Henry David Thoreau said of the bluebird that it “carried the sky upon its back.”
This bird of gorgeous blue with its tender voice and gentle disposition was one of the commonest birds fifty years ago. Since then its population has dropped 90% due to new feisty competitors (the house sparrow and starling) and loss of natural nesting sites to land development. Man-made bluebird housing has already begun to bring back the bluebird but the rescue of this endearing species is not yet assured.
Mounting a House
Selection of a good location for mounting a bluebird house is crucial. Bluebirds prefer reasonably open areas with scattered trees. Open fields are satisfactory as long as there are fences or wires nearby to provide perching room. Bluebirds seldom nest in heavily wooded areas except along the edges of the woods and in clearings. Bluebirds now rarely nest within cities, except at their outer fringes due to competition from house sparrows and starlings.
Bluebirds will accept houses at almost any height from one to fifteen feet or more above the ground. However, very low mounting increases the danger of predators and high mounting can invite house sparrows and make the house inaccessible for cleaning. In general, the best height for the house is five feet from the ground, as measured to the bottom of the box. We recommend that you do not paint or treat the natural wood of the house, or place the house in an area where pesticides are used.

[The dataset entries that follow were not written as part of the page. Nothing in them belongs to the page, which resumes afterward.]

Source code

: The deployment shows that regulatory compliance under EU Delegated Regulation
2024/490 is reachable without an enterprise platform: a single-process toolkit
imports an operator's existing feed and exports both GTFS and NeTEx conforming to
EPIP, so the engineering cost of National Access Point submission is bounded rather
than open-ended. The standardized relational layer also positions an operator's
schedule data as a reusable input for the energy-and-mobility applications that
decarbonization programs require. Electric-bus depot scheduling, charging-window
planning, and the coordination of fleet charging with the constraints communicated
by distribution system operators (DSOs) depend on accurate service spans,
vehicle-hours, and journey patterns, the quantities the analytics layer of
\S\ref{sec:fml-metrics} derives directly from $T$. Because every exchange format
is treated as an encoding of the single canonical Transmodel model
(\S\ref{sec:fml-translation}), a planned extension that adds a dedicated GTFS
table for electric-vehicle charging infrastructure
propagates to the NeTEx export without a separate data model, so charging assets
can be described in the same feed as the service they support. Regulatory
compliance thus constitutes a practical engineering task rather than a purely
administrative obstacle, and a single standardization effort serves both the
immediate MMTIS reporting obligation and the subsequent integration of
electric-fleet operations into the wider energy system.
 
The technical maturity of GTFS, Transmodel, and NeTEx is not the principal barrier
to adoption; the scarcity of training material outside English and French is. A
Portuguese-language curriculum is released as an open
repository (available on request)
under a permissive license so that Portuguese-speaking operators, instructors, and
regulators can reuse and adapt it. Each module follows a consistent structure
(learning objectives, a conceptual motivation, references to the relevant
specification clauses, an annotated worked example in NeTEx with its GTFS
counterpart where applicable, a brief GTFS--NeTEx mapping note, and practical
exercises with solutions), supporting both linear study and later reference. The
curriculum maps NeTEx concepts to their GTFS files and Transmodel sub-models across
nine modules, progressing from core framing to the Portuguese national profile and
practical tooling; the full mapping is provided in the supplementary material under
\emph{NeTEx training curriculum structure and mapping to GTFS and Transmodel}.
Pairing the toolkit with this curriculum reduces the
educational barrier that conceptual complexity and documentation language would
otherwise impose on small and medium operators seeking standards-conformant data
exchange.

When young bluebirds first leave the nest, they instinctively fly directly to a place, usually a tree, that will afford them a perch above the ground. It is good to face the nesting box toward a tree with low branches, a large shrub or a fence that is within fifty feet or so. Bluebirds will often raise a second brood in midsummer.

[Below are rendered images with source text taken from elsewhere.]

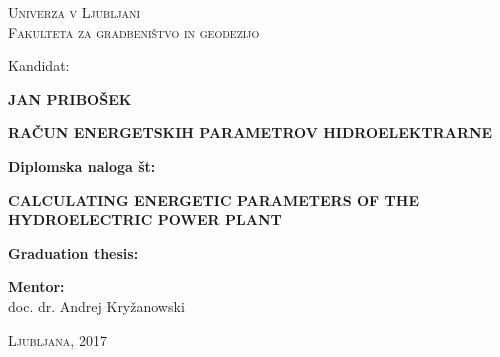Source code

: \thispagestyle{empty}

\begin{minipage}{\textwidth}


\begin{center}
\vspace*{-1.5 cm}
\textsc{Univerza v Ljubljani}\\
\textsc{Fakulteta za gradbeništvo in geodezijo}

\vspace*{5cm}
Kandidat:\\
\vspace*{0.5cm}
\begin{large}
\textbf{JAN PRIBOŠEK}
\end{large}

\vspace*{1cm}

\begin{Large}
\textbf{RAČUN ENERGETSKIH PARAMETROV HIDROELEKTRARNE}
\end{Large}

\vspace*{0.5cm}

\begin{large}
\textbf{Diplomska naloga št:}
\end{large}

\vspace*{1cm}

\begin{Large}
	\textbf{CALCULATING ENERGETIC PARAMETERS OF THE HYDROELECTRIC POWER PLANT}
\end{Large}

\vspace*{0.5cm}

\begin{large}
	\textbf{Graduation thesis:}
\end{large}



\end{center}
\vspace*{8cm}


\begin{large}
	\textbf{Mentor:}\\
	doc. dr. Andrej Kryžanowski \\
\end{large}

\begin{center}
\textsc{Ljubljana, 2017}
\end{center}

\end{minipage}

\newpage
\thispagestyle{empty}
\cleardoublepage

For your house to succeed for bluebirds, it is imperative to monitor its occupants. It is important initially to evict sparrows. Opening the house for inspection will not frighten the bluebirds. Do not, however, open a house after the nestlings are twelve days old lest they leave the nest prematurely. Clean each house after each nesting – remove the old nest and check for parasites. Leave the house up during the winter to provide roosting boxes for birds at night. Inspect and clean again before spring.
Creating a Bluebird Trail
A bluebird trail consists of a number of nesting boxes, usually spaced a hundred yards or more apart, put in suitable locations and arranged in such a manner that they may be monitored conveniently. The minimum number of houses along a trail might be six. Large bluebird trails can be monitored by scout troops, Audubon groups or like-minded property owners. Immediate success with a trail is most likely to come where bluebirds are already frequently seen. If trying to attract bluebirds, begin the trail modestly. Young birds will often remain in the area or return to the same general area to nest.
Bluebirds are quite versatile eaters and will accept food at bird tables, trays on posts, window feeders and suet feeders. Peanut hearts seem to be one of their favorite foods. Bluebirds also love pecan meats, raisins, currants, white bread, cornbread, doughnuts, pie crust, cottage cheese and baked apples. Water also plays a very important part in attracting bluebirds to your area.